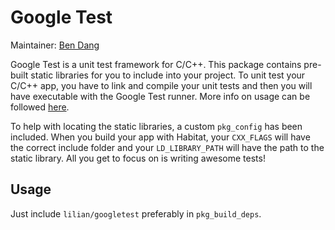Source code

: Google Test
===========

Maintainer: [Ben Dang](me@bdang.it)

Google Test is a unit test framework for C/C++.  This package contains pre-built static libraries
for you to include into your project.  To unit test your C/C++ app, you have to link and compile
your unit tests and then you will have executable with the Google Test runner.  More info on usage
can be followed [here](https://github.com/google/googletest/tree/master/googletest).

To help with locating the static libraries, a custom `pkg_config` has been included.  When you
build your app with Habitat, your `CXX_FLAGS` will have the correct include folder and your
`LD_LIBRARY_PATH` will have the path to the static library.  All you get to focus on is writing
awesome tests!

## Usage

Just include `lilian/googletest` preferably in `pkg_build_deps`.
_ _ _ _ _ _ _
▶ [Work order]:
Gather all lines of the records that include the word "with".

▶ [Your response]:
your unit tests and then you will have executable with the Google Test runner.  More info on usage
To help with locating the static libraries, a custom `pkg_config` has been included.  When you
build your app with Habitat, your `CXX_FLAGS` will have the correct include folder and your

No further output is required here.